**RECORDS TO PROCESS**:
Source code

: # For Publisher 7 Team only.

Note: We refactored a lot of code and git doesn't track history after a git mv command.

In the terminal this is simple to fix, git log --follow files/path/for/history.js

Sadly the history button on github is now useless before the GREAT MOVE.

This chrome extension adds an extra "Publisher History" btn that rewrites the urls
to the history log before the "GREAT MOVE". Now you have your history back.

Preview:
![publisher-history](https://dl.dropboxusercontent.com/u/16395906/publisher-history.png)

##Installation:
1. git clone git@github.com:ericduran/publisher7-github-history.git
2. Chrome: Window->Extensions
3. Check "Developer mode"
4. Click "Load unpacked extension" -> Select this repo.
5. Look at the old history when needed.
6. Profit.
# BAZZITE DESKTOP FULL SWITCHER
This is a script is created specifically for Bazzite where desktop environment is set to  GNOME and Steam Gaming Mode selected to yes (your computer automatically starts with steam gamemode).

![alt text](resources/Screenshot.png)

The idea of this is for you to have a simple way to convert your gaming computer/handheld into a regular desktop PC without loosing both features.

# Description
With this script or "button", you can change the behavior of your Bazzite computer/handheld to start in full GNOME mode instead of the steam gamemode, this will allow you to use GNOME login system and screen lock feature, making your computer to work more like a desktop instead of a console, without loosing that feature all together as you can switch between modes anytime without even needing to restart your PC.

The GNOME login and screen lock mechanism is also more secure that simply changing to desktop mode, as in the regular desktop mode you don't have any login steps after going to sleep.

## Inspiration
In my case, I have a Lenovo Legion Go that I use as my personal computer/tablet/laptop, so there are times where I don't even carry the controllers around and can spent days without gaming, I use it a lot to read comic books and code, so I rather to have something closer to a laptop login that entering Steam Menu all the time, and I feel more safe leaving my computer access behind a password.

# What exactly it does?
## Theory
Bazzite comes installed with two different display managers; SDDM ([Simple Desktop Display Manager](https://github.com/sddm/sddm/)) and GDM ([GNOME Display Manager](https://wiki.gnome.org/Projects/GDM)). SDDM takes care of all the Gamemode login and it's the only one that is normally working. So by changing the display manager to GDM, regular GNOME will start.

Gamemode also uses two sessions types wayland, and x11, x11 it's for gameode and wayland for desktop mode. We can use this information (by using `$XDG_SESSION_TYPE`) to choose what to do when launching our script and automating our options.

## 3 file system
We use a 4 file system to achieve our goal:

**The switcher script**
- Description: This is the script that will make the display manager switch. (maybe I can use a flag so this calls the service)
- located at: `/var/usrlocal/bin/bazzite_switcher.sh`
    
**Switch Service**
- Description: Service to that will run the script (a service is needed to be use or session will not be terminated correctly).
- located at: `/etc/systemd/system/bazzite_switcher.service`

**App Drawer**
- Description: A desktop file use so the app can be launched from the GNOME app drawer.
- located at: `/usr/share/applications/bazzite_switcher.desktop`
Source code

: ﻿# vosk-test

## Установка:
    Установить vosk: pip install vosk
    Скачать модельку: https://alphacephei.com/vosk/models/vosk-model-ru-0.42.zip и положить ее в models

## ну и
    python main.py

**INSTRUCTIONS FOR THE TASK**:
Write out only those lines of the entries that lie between the line containing "## 3 file system" and the last line, inclusive, reproducing them exactly.

**RESPONSE AREA**:
## 3 file system
We use a 4 file system to achieve our goal:

**The switcher script**
- Description: This is the script that will make the display manager switch. (maybe I can use a flag so this calls the service)
- located at: `/var/usrlocal/bin/bazzite_switcher.sh`
    
**Switch Service**
- Description: Service to that will run the script (a service is needed to be use or session will not be terminated correctly).
- located at: `/etc/systemd/system/bazzite_switcher.service`

**App Drawer**
- Description: A desktop file use so the app can be launched from the GNOME app drawer.
- located at: `/usr/share/applications/bazzite_switcher.desktop`
Source code

: ﻿# vosk-test

## Установка:
    Установить vosk: pip install vosk
    Скачать модельку: https://alphacephei.com/vosk/models/vosk-model-ru-0.42.zip и положить ее в models

## ну и
    python main.py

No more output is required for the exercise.